He wonders if she understands what he means. He means—a storm. The dark, inscrutable blue of it, fifty fathoms deep in the Pacific. Wild and capricious and iridescent. A dazzling splash of something remarkable in the bleak reality of his life. Something destructive. There were no weather charts warning him of Pansy Parkinson. Nothing had told him that he’d follow her to ridiculous places. Empty parking lots, the skeletons of abandoned homes, crowded beaches in Malibu, and her very personal, strikingly lonely kitchen, lost of every sense and every time. She was born to be admired. Not trussed up in silks and satins, with that practiced smile and insincere small-talk at charities like her mother had wanted. No, she was born to be admired in her chaos, her brittle laugh, the way her eyes shone, a drop of sea at storm.
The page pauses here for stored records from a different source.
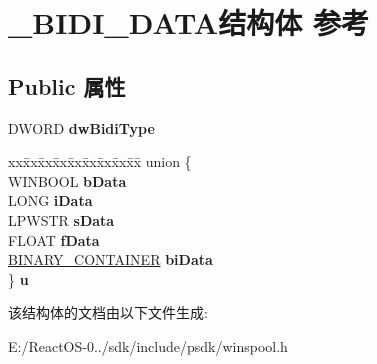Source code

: \hypertarget{struct___b_i_d_i___d_a_t_a}{}\section{\+\_\+\+B\+I\+D\+I\+\_\+\+D\+A\+T\+A结构体 参考}
\label{struct___b_i_d_i___d_a_t_a}
\subsection*{Public 属性}
\begin{DoxyCompactItemize}
\item 
\mbox{\label{struct___b_i_d_i___d_a_t_a_ad5067639d7701efc139ea272a1add22c}} 
D\+W\+O\+RD {\bfseries dw\+Bidi\+Type}
\item 
\mbox{\label{struct___b_i_d_i___d_a_t_a_abc3f2a78560cc953ff71478554640a78}} 
\begin{tabbing}
xx\=xx\=xx\=xx\=xx\=xx\=xx\=xx\=xx\=\kill
union \{\\
\>WINBOOL {\bfseries bData}\\
\>LONG {\bfseries iData}\\
\>LPWSTR {\bfseries sData}\\
\>FLOAT {\bfseries fData}\\
\>\hyperlink{struct___b_i_n_a_r_y___c_o_n_t_a_i_n_e_r}{BINARY\_CONTAINER} {\bfseries biData}\\
\} {\bfseries u}\\

\end{tabbing}\end{DoxyCompactItemize}


该结构体的文档由以下文件生成\+:\begin{DoxyCompactItemize}
\item 
E\+:/\+React\+O\+S-\/0../sdk/include/psdk/winspool.\+h\end{DoxyCompactItemize}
She was alive in a way that scared him and enthralled him. 

She’s smiling and he moves closer. Does storm cover the rush of it? Like driving a hundred miles per hour on a secluded, barely visible road; cupping his face with a smile too bright, too brilliant and promising that nothing else matters but the two of them, fucked up and furious, howling at the world. ‘They messed us up. And we’re going to be angry about it till the day we die, Potter. I promise’

“And what am I now?”

He remembers how that promise felt. How it feels now. “Safety.”

She blinks. Her face opens up in surprise. Pansy opens her mouth, almost saying something. Something. But then decides against it. She slides closer. Holds the side of his face. There’s an inkling of pain but he makes sure to not flinch. It feels good anyway.

“What changed you, Pansy?”

She considers it for a moment. “A lot of things. A few people, too.” 

“Do I know these people?” he whispers, but really, he thinks— Can people change each other, really? Sometimes he fears that all there is to the fact that people cling to one another, scratch at each other, try to fix, too. Like relocating a jaw, sewing a cracked lip; like holding back someone’s hair while they vomited their guts out on the balcony, or not letting them fall off a cliff while they’re driving.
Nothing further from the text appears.